Some places we we ate: Glykys; The Greco’s Project, Acropolis Museum Restaurant; Svoura Cafe, Φουρνος Χριστίνα (bakery with homemade ice cream cones and so much more!
This is my biggest learning lesson in Greece. Get the Greek name of each place, site or street you are visiting. It is hard to identify the name of a street or road if you don’t speak or read Greek. A lot of travel books list the names of places in English. And some taxi drivers and most signs are not posted in English.

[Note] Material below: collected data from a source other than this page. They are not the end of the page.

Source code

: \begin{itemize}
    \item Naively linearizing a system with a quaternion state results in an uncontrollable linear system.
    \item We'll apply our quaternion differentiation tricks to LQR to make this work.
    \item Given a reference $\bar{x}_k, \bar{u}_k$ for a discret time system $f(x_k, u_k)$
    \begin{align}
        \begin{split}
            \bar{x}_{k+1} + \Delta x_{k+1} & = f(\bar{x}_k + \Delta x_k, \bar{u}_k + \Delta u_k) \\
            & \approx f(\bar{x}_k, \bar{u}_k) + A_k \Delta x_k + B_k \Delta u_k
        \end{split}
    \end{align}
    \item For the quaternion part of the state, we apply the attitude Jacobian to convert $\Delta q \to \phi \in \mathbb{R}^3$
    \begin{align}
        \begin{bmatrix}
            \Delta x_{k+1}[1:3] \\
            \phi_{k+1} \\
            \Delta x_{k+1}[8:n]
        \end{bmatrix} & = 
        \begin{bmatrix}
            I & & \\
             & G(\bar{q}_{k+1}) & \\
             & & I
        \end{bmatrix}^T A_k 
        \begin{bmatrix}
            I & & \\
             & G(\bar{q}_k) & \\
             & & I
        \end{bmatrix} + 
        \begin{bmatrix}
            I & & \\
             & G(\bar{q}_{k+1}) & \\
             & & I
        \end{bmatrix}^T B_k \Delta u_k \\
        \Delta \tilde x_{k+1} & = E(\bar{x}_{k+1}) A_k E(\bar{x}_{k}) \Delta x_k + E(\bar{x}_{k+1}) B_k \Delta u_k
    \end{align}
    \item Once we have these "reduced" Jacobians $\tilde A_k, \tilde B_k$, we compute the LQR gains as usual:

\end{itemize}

Get to know Hadrian. Roman Emperor, who had a love of Greek civilization, and had a lasting impression of Athens to this day.
The bus or metro are the cheapest and fairly easiest ways to travel into the city from the airport. Everyone was wearing a mask on the bus or metro. The bus on the way into the city was hot. The 2nd time it wasn’t. When you step out of the arrival doors turn right and the bus ticket booth is down on the right. You can tell the attendant where you want to go. There are plenty of buses heading to Syntagma (last stop). I think it was around 6Euro one way.
All of the main sites in Athens are pretty close so we didn’t use transportation around town.
Start early when it’s more cool and less tourists, but don’t be afraid to go out at night for a stroll around some of the sites. The outside of many sites and overlooks at dusk are beautiful.
When it says don’t put paper down the toilet, it means toilet paper. With this said, maybe carry a trash bag with you.
Marble, marble everywhere. So it is slick even with tennis shoes. And most streets and sidewalks are not flat. I slipped so many times. And I have really good balance. Just be careful. We were there in the heat wave and didn’t experience rain once. But I can only imagine how slick it is when it rains.
There is so much more to Athens so make time and make plans! Enjoy and coming soon Naxos and Milos!